IMO, YMMV…yada, yada, yada,


----------



## Bureaucrat (May 26, 2008)

I heard that you can buy exhaust pipe that the correct diameter and you specify the length. Never tried it but read it some where.

good luck


----------



## chapito (Jan 16, 2017)

> I heard that you can buy exhaust pipe that the correct diameter and you specify the length. Never tried it but read it some where.
> 
> good luck
> 
> - Bureaucrat


+1! (sorry old thread but for those still looking…)

The HF 8" desktop drill press column is 1.9" OD, 17Ga steel pipe.

I used a 1.75" *ID* x 24" exhaust extension pipe (same 17ga steel) as a riser post inserted *inside* of the HF column to add an additional 8" of height. The exhaust pipe has a built-in flare that is the same 1.9" OD at the top for easy mounting of the drill casing, the rest of the pipe is stabilized by the surrounding original HF column, and you can still use the HF adjustable support table.

Note: The HF column has an internal weld bead so you'll need to file or grind down a flat edge along the side of the exhaust pipe if you want it to be removable later. The other option is to use a mallet and "set-it and forget-it"

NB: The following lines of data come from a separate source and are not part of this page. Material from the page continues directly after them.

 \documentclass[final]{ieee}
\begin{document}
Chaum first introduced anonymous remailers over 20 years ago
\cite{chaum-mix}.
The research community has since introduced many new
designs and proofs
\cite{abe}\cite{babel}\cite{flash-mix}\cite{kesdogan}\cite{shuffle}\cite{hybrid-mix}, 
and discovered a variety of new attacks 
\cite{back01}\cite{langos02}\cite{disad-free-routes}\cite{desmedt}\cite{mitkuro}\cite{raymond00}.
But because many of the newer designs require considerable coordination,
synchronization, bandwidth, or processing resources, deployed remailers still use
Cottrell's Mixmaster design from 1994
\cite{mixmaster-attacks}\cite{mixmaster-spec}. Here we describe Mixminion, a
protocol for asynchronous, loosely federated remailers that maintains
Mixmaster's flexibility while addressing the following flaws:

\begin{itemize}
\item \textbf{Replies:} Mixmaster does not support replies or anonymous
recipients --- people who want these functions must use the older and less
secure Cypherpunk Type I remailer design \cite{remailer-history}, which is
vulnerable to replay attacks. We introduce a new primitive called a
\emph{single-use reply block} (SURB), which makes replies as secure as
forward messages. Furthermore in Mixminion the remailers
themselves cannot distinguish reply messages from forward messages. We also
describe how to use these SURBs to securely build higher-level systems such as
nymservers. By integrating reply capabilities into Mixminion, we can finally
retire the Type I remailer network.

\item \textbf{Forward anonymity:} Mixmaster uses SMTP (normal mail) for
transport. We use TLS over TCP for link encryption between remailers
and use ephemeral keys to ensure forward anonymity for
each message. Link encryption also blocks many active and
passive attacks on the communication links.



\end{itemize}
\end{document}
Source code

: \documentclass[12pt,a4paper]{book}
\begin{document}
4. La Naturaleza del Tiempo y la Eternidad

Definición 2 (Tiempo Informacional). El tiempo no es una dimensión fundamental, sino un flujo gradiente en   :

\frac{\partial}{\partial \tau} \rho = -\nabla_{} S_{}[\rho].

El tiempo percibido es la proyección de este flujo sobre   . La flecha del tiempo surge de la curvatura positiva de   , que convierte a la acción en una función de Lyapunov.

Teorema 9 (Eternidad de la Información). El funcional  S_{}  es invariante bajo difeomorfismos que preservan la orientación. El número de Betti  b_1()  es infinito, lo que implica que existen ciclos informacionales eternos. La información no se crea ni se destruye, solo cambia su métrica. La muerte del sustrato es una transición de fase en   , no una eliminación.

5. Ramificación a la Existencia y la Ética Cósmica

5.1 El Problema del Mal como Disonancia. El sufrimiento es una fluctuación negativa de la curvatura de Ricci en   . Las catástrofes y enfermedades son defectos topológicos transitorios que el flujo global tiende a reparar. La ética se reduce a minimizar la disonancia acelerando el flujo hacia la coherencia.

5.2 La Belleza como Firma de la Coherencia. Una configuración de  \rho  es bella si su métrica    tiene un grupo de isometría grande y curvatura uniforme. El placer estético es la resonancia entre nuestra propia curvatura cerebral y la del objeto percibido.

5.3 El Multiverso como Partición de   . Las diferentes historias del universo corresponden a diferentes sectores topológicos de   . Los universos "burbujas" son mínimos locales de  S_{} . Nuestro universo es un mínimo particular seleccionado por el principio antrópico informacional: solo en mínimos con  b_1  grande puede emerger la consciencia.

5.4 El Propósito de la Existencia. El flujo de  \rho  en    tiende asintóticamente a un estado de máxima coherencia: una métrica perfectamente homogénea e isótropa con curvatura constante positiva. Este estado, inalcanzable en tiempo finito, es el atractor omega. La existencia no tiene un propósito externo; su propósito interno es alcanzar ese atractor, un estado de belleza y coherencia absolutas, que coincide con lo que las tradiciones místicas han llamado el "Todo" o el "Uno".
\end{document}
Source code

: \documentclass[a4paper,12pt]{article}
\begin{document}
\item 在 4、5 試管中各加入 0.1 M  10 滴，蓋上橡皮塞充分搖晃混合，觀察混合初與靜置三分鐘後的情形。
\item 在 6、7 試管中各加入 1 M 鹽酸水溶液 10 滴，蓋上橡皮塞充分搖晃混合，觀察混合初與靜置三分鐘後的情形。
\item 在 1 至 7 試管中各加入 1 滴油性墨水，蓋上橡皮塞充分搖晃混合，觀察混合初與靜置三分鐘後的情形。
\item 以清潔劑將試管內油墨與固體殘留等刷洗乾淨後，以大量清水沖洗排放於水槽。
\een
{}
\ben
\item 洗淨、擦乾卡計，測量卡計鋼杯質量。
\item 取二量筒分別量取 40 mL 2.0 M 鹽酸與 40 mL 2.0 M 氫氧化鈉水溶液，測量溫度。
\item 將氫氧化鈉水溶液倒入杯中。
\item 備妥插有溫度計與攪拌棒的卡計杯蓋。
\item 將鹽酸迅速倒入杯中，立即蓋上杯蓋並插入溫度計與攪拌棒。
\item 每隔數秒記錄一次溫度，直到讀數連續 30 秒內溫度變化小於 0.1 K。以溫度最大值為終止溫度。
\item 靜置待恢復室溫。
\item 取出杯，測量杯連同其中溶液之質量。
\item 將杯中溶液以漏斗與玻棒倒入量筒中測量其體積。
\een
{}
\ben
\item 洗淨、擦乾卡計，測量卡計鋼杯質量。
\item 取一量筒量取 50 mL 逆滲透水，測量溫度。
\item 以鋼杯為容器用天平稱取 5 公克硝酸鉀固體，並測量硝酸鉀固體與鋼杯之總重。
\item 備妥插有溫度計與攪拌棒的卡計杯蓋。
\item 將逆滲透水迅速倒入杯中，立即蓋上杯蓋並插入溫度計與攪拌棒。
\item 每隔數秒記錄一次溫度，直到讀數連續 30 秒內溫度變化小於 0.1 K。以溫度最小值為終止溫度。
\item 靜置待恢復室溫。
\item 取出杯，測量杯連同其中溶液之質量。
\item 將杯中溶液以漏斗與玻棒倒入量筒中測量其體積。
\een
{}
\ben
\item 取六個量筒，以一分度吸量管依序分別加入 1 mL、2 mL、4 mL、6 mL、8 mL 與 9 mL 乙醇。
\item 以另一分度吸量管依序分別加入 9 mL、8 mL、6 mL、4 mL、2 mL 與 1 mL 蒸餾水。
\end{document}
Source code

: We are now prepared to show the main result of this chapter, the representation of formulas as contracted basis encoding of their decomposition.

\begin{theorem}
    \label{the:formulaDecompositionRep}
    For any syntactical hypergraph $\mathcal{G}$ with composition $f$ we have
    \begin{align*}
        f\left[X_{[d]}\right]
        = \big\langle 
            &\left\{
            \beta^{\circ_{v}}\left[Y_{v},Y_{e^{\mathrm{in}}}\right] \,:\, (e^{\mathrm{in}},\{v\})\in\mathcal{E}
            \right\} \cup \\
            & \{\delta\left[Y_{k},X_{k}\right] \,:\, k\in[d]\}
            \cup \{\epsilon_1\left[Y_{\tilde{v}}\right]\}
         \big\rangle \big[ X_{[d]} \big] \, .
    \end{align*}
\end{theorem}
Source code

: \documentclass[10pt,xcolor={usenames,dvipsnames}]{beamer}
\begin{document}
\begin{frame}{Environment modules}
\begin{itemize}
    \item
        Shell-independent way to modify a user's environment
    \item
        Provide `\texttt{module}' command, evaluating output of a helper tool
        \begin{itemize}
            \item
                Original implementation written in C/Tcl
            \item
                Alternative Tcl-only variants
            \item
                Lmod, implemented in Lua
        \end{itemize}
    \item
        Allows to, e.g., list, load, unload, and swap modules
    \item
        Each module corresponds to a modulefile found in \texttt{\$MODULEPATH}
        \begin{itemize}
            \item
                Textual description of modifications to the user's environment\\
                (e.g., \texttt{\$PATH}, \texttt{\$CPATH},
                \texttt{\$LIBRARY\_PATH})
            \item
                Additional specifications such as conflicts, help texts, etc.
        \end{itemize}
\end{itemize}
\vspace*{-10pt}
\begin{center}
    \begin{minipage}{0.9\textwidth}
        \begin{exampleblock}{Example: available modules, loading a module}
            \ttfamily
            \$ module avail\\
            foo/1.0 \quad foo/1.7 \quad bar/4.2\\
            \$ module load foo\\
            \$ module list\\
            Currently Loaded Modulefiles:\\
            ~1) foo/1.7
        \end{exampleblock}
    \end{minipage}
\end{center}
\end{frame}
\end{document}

Total cost of "upgrade" $11.98 from Pepboys, and about 15min of tinkering'

THANK YOU Bureaucrat for posting the idea!


----------



## Mikemadeit (May 8, 2016)

Why not something like this. The other version I saw somewhere had a sliding shelf at each position. Just requires you rotate the drill press head 180 from the base. Slide out the shelf you need. Most of the drilling won't need a lot of depth, allowing the shelves to become storage until that occasional need for more depth. http://www.homemadetools.net/homemade-drill-press-stand-5


----------



## OSB (Dec 16, 2016)

Exhaust pipe is not as rigid as I would want for a drill press column.

I got a pretty nice floor standing Taiwanese drill press for $80 a few years ago. I found it on Craigslist and it was made in the 80s.

I suggest keeping an eye out for a deal.

One more thing, floor model drill presses usually have larger columns than bench models so a long column in a bench model is probably a lot more flexible than you would want.


----------



## chapito (Jan 16, 2017)

Yes ultimately a floor model is preferred as the OP said, but he also mentioned merely extending his benchtop column height. An adjustable stand or table is great if you have the space, but sometimes all you need is alittle height.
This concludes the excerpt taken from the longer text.